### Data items

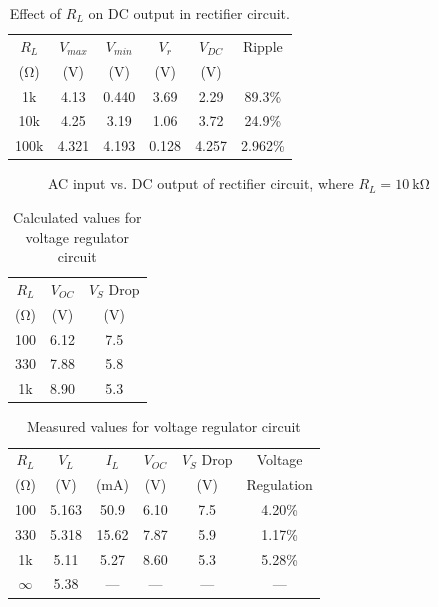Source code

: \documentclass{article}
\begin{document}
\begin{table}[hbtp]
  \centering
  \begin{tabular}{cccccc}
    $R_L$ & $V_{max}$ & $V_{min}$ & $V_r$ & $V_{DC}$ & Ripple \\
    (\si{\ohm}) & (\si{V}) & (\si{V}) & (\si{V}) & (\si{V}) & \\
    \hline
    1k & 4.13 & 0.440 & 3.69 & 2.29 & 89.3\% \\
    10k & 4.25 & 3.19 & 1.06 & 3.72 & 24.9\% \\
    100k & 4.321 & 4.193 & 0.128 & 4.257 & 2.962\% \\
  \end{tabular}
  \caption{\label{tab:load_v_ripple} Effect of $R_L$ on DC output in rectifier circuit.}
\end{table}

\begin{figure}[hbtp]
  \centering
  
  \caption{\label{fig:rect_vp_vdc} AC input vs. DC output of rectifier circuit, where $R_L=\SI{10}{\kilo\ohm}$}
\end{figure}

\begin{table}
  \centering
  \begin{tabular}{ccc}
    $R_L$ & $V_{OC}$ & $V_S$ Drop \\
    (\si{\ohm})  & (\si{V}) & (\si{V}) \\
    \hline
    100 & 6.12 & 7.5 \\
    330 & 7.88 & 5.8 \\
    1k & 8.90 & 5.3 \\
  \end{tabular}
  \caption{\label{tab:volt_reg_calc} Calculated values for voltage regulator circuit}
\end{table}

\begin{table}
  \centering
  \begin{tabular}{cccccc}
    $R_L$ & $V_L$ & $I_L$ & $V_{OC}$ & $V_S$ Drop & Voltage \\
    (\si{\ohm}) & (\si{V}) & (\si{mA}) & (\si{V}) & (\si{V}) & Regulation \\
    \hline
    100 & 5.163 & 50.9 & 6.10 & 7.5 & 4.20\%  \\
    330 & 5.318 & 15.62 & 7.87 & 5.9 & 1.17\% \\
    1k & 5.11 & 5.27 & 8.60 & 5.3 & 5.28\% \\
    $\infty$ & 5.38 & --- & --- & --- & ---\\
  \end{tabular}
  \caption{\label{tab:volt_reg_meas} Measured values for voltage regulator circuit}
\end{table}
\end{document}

* * *

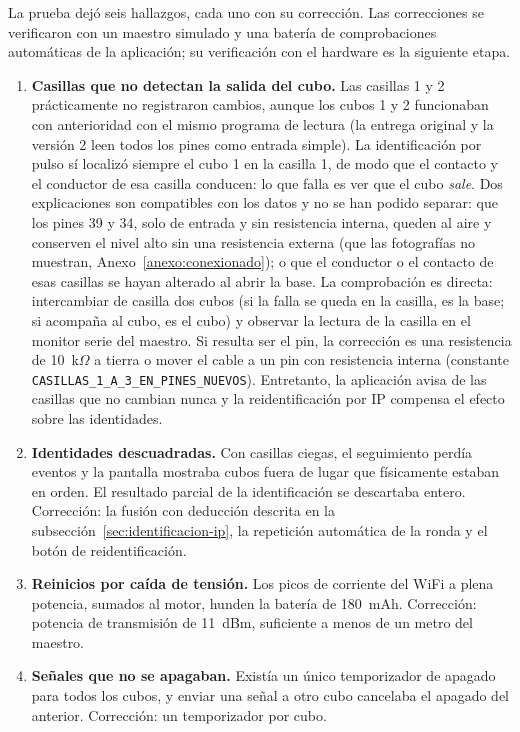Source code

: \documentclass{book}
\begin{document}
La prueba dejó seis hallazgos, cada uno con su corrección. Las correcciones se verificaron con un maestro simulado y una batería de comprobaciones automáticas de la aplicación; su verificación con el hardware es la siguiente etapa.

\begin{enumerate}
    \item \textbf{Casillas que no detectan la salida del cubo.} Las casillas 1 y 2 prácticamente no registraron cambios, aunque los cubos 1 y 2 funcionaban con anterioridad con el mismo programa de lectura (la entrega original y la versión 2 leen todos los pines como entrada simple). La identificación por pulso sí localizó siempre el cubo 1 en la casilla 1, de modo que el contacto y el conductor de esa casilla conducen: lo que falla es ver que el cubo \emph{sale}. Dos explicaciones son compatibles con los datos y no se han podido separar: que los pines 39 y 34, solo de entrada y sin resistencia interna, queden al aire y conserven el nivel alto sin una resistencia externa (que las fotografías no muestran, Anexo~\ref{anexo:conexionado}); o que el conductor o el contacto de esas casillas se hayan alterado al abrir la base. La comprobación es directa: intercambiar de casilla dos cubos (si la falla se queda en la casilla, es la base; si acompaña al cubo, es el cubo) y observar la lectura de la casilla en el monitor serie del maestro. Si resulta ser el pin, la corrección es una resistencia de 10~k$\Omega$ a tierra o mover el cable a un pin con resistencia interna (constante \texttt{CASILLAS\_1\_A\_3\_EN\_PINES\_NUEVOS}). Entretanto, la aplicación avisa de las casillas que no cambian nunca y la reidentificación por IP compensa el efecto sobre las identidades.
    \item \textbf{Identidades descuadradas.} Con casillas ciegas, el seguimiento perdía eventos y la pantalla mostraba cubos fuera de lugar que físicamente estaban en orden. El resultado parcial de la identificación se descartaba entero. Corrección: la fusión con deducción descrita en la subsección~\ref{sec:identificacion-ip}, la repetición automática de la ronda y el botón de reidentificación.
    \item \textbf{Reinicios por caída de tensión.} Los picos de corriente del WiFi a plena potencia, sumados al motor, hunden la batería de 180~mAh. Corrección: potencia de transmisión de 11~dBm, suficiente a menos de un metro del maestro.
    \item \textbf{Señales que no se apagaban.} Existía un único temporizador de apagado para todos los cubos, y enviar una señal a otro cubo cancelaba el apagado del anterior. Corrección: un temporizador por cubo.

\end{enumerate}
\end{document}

### What the task asks
The required answer is each line of the entries containing the string "rectifier".

### Exercise solution
  \caption{\label{tab:load_v_ripple} Effect of $R_L$ on DC output in rectifier circuit.}
  \caption{\label{fig:rect_vp_vdc} AC input vs. DC output of rectifier circuit, where $R_L=\SI{10}{\kilo\ohm}$}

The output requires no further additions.